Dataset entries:

-- Opening Marker --

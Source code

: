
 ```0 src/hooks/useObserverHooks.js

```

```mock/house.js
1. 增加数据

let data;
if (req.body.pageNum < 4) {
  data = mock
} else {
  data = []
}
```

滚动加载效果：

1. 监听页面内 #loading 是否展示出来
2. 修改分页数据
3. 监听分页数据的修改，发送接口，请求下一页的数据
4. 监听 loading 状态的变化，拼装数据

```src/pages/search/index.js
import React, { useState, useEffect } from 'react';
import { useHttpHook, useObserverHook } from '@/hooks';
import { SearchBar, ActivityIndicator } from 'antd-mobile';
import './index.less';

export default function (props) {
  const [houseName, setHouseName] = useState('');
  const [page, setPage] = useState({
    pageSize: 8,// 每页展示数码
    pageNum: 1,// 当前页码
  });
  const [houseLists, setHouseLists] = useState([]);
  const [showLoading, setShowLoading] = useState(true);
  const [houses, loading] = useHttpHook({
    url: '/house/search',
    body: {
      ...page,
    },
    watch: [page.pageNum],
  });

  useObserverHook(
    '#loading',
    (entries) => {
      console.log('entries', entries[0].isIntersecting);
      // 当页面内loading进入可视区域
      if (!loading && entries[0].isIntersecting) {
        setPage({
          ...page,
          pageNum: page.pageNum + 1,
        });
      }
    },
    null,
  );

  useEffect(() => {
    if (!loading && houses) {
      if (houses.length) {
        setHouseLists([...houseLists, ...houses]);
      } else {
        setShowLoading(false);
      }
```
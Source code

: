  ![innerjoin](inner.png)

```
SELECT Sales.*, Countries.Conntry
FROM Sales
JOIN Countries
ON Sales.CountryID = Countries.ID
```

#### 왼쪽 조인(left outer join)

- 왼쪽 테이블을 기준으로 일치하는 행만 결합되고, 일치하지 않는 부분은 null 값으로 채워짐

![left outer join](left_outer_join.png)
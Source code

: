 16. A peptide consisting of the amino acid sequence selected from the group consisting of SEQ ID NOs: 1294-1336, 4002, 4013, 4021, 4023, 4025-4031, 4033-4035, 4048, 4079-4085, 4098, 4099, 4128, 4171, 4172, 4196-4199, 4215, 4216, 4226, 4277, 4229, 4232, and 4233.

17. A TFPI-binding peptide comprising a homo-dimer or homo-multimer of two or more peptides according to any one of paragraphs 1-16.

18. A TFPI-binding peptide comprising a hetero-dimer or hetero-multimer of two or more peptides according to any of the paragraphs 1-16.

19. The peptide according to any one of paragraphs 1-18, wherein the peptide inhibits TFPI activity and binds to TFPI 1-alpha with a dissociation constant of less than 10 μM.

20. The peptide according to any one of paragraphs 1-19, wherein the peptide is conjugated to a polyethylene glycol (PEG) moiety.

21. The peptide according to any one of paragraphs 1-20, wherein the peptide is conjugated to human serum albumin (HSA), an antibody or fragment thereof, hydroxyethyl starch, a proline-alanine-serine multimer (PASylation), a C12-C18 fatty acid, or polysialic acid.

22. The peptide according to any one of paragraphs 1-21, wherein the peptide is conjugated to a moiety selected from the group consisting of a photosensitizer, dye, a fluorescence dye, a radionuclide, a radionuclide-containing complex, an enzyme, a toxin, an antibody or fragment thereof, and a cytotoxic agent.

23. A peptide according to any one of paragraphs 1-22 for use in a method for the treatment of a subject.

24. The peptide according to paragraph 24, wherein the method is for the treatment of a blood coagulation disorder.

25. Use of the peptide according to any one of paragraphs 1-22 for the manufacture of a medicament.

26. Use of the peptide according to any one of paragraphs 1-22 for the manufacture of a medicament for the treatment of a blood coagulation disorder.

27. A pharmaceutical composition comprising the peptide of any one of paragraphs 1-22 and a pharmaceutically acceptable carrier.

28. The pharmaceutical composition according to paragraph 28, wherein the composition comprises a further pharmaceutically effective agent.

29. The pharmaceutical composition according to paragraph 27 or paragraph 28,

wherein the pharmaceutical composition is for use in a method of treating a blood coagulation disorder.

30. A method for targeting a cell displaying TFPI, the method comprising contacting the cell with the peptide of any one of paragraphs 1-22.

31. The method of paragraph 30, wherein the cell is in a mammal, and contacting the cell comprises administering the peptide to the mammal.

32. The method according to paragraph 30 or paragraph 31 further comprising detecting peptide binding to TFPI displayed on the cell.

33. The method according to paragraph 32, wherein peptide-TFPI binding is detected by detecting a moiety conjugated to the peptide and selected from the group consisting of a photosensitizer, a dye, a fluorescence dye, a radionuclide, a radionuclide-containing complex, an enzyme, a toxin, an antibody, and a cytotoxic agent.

-- Closing Marker --

From the records above, pick out and copy each line holding the word "manufacture".

## RESPONSE FOR THIS EXERCISE
25. Use of the peptide according to any one of paragraphs 1-22 for the manufacture of a medicament.
26. Use of the peptide according to any one of paragraphs 1-22 for the manufacture of a medicament for the treatment of a blood coagulation disorder.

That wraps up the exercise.